Of course not, that what a joke. The spoon method should work with any sparkling wine, like sekt, cava, prosecco or anything similar that you produce on your side of the Atlantic.
(*) If we (French people) cannot even be arrogant about Champagne, what have we left ?
Also, it is common for Americans to mistakenly call any sparkling wine “Champagne.” I realize that Champagne is kind of like a name brand for sparkling wines made in a particular region of France. Just like Teqiula can only be made in a particular region in Mexico, although there are other liquors made with the same ingredient (Agave) that is grown and produced in a different region. Those liquors have different names (like Sotol).
So when someone calls a non-French sparkling wine a Champagne, it’s kind of like calling a non-branded facial tissue a Kleenex, or a non-branded photocopy a Xerox, or a non-branded soft drink a Coke. But when people order Coke in a restaurant that serves Pepsi, the waiter will always tell them it’s Pepsi and not Coke. (How disappointed would a customer be to receive Pepsi when they hate Pepsi, for instance?) What would happen if someone ordered Champagne and the waiter brought them sparkling wine, instead? Would it be like the Coke/Pepsi incident?
I learned this trick watching Graham Kerr on The Galloping Gourmet many many years ago, and he was pretty clear about this detail: it’s not supposed to be silver. (Sounds classy, I guess, bit that’s not really the point.) You use a stainless spoon, which most of us are more likely to have in our “silverware” drawers than real silver anyway.
During the course of a party, most bottles don’t have time to go flat, of course, but that last bottle of the night can go into the fridge quite nicely with an ordinary stainless teaspoon suspended in the neck. It should not touch the champagne itself. It works like a charm. No one (so far as I can tell) knows why. It just works.
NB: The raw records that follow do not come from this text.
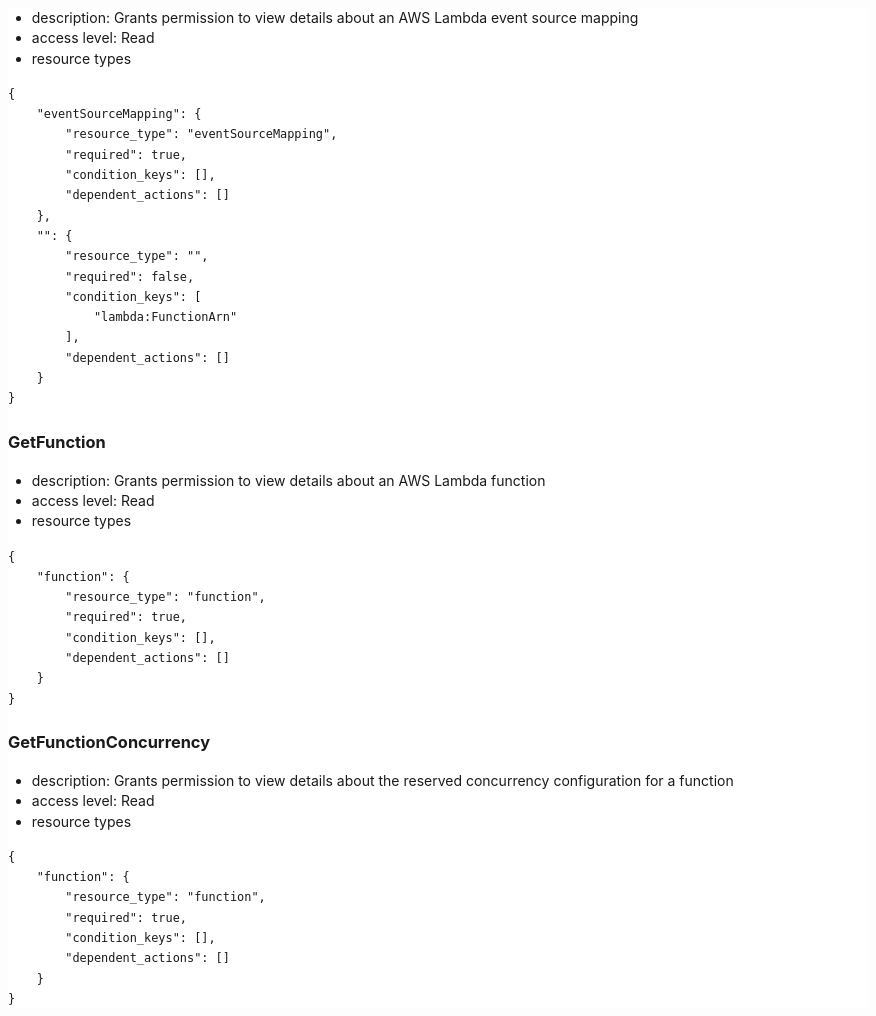 - description: Grants permission to view details about an AWS Lambda event source mapping
- access level: Read
- resource types

```
{
    "eventSourceMapping": {
        "resource_type": "eventSourceMapping",
        "required": true,
        "condition_keys": [],
        "dependent_actions": []
    },
    "": {
        "resource_type": "",
        "required": false,
        "condition_keys": [
            "lambda:FunctionArn"
        ],
        "dependent_actions": []
    }
}
```

### GetFunction

- description: Grants permission to view details about an AWS Lambda function
- access level: Read
- resource types

```
{
    "function": {
        "resource_type": "function",
        "required": true,
        "condition_keys": [],
        "dependent_actions": []
    }
}
```

### GetFunctionConcurrency

- description: Grants permission to view details about the reserved concurrency configuration for a function
- access level: Read
- resource types

```
{
    "function": {
        "resource_type": "function",
        "required": true,
        "condition_keys": [],
        "dependent_actions": []
    }
}
```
My apologies. If I’d known you were French, I wouldn’t have responded at all. Let’s make up, I’ll send you a bottle of California’s finest sparkly, and you send me a bottle of true Champage, deal?
I must protest…why on Earth would anyone have LEFTOVER Champagne? On New Years Eve less? tsk, tsk. Would that all problems were so easily solved.:rolleyes:
This is the kind of statement that keeps Cecil going. Have there been any tests or is this a ‘we always do it this way don’t try to tell us were wrong’ kind of deal?
Without a cite of a real study, I will call anyone’s ‘personal experience of someone that told me’ nothing but wishful thinking.
And I cannot believe Graham Kerr–that one, not the post-AA, macrobiotic one–would leave a partially-finished bottle of ANYTHING anywhere but in his stomach.
Here in France, everyone uses the spoon (not necessarily silver) in the bottle trick. Several years ago a serious study WAS conducted by the consumers’ union UFC, Union Fédérale des Consommateurs, to test the claims of various manufacturers of stoppers meant to keep the sparkle in the bubbly, as well as the traditional spoon in the bottle. I don’t remember the protocols, but they certainly did a lab test - as they do with all products tested - plus probably a tasting bout with connoisseurs, possibly including professional wine tasters.
The spoon won hands down! The scientists didn’t know WHY it works, but they definitely showed that it DOES work. They advised consumers not to buy silly, expensive & useless gadgets & just stick a spoon in the bottle. Not touching the liquid, of course, which ought to be too low anyway.
I searched quickly, couldn’t found a link to this test, but I noticed a post on some forum where someone asserted the exact contrary : that the UFC had concluded that a spoon didn’t have any effect.